On my Xbox One, aka Deathstar One, I’m used to the peasy 500 GB of storage being augmented by 3 to 4 TB of platter drives. Which made things a lot more roomy over the years as typical game sizes started to spring past 60 GB and toward 90 GB and beyond.
So much in the same way, the Steam Deck’s 512 GB of storage is rather small one you start loading larger games in the over 60 GB club. With about 200 GB of the 460-something GB capacity filled, I think this is a fair trade off between capacity and affordability. The 256 GB model, I suspect would feel pretty tight once you load modern “Big assed” video games on the device.
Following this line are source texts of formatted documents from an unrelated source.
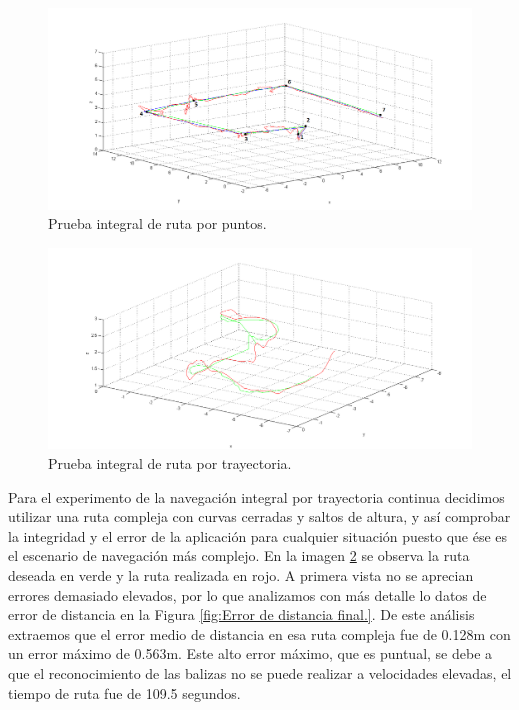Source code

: \begin{figure}[H]
	\begin{center}
		\includegraphics[width=1.1\textwidth]{imag/IMG42.png}
				\caption{Prueba integral de ruta por puntos.}
		\label{fig:Prueba integral de ruta por puntos.}	
	\end{center}
\end{figure}

\begin{figure}[H]
	\begin{center}
		\includegraphics[width=1.1\textwidth]{imag/IMG43.png}
				\caption{Prueba integral de ruta por trayectoria.}
		\label{fig:Prueba integral de ruta por trayectoria.}	
	\end{center}
\end{figure}

\hspace{1cm} Para el experimento de la navegación integral por trayectoria continua decidimos utilizar una ruta compleja con curvas cerradas y saltos de altura, y así comprobar la integridad y el error de la aplicación para cualquier situación puesto que ése es el escenario de navegación más complejo. En la imagen \ref{fig:Prueba integral de ruta por trayectoria.} se observa la ruta deseada en verde y la ruta realizada en rojo. A primera vista no se aprecian errores demasiado elevados, por lo que analizamos con más detalle lo datos de error de distancia en la Figura \ref{fig:Error de distancia final.}. De este análisis extraemos que el error medio de distancia en esa ruta compleja fue de 0.128m con un error máximo de 0.563m. Este alto error máximo, que es puntual, se debe a que el reconocimiento de las balizas no se puede realizar a velocidades elevadas, el tiempo de ruta fue de 109.5 segundos.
Effectively, I’m straddling the line between not having to care and needing to pay attention to what I install. For example a few more recent games the size of dual and quad layer Blu-ray discs, and I’d have cause to manage storage but for games measured in terms of CD-ROM or a few single or dual layer DVD, there’s enough capacity to be well stocked for a nice vacation.
I’ve been meaning to take a look at the cost of larger MicroSD cards since getting the ‘Deck. When I came across yet-another Best microSD Cards for Steam Deck article, I decided to take a gander since it would likely recommend larger cards. Then I realized a nice 512 GB microSD card cost about as much as the handful of 64 GB cards I bought a year or two ago, as a mixture of refitting vintage computers with non vintage SCSI/IDE drives and restocking my pool of memory cards for random Raspberries.
Racking up pretty nice results in Amorphous Disk Mark, I can’t help but think if SD slots weren’t as rare as they are, at these prices I’d start using the smaller sizes as modern floppy disks for those times I don’t feel like busting out my external NVMe to USB-C drive :D.